Material genético de doador com mutação ligada ao câncer foi amplamente distribuído, impactando centenas de famílias e gerando debate sobre regulamentação.
Um doador de esperma com mutação genética ligada a alto risco de câncer impactou 197 crianças na Europa, gerando preocupações sobre triagem e regulamentação.
Um escândalo de saúde pública envolvendo um doador de esperma com uma mutação genética ligada a um alto risco de câncer atingiu pelo menos 197 crianças em diversos países europeus. Uma investigação da BBC revelou que o material genético de um único doador, portador de uma variante que aumenta drasticamente a predisposição ao câncer, foi amplamente distribuído.

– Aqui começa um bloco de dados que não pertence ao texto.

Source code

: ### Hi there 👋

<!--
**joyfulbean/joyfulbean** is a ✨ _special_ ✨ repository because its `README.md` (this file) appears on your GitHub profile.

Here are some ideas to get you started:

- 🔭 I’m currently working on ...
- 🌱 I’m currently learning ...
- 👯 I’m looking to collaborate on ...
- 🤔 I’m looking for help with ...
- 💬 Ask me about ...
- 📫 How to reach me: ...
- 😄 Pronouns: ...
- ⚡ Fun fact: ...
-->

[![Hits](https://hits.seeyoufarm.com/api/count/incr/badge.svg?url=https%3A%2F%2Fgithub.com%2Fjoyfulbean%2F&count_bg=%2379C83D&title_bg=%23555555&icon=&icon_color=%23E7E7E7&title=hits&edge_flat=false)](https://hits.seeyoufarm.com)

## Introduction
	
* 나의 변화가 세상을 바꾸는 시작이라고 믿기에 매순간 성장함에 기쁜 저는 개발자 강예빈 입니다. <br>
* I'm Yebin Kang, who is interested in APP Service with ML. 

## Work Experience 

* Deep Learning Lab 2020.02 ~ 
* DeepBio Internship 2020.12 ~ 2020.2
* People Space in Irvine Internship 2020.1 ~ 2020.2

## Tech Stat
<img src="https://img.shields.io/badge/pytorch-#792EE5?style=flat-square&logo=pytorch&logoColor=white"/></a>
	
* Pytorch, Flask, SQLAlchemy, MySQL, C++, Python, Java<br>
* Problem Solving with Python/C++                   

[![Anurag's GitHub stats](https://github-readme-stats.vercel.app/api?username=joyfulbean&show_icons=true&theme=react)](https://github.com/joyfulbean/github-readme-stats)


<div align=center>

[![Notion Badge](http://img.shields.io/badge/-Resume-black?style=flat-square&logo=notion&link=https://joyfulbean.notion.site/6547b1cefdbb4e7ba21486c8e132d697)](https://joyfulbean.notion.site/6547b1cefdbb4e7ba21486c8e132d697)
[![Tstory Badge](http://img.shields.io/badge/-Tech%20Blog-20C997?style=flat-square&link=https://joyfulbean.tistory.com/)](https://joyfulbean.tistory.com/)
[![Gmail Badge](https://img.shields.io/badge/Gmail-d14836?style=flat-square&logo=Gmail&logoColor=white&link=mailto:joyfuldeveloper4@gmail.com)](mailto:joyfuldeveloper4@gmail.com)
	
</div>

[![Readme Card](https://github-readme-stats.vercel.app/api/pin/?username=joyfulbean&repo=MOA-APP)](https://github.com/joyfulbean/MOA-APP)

Algumas das crianças concebidas já faleceram, e especialistas alertam que a maioria das que herdaram a mutação enfrentará a doença. O European Sperm Bank, responsável pela distribuição, expressou solidariedade e admitiu que o sêmen foi utilizado acima dos limites recomendados em algumas nações.
O doador, um estudante que começou a doar em 2005, havia passado nos exames de triagem da época e era considerado saudável. Contudo, descobriu-se posteriormente que ele possuía uma mutação somática no gene TP53, crucial na prevenção de tumores.

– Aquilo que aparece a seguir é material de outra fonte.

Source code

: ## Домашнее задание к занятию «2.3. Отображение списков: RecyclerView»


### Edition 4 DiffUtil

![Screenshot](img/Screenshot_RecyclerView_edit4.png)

Cerca de 20% de seus espermatozoides carregavam essa variante genética. Quando transmitida, a mutação causa a síndrome de Li-Fraumeni, uma condição rara e grave que pode resultar em até 90% de risco de câncer, frequentemente na infância, e um risco elevado de câncer de mama na idade adulta.
“É um diagnóstico terrível e devastador para qualquer família conviver com esse risco”, afirmou a geneticista Clare Trunbull, do Institute of Cancer Research, em Londres, à BBC. Pacientes com a síndrome necessitam de acompanhamento médico rigoroso e exames frequentes ao longo da vida. Em um grupo de 67 crianças identificadas até o momento, 23 carregam a variante e 10 já haviam sido diagnosticadas com câncer, com alguns casos resultando em óbito precoce.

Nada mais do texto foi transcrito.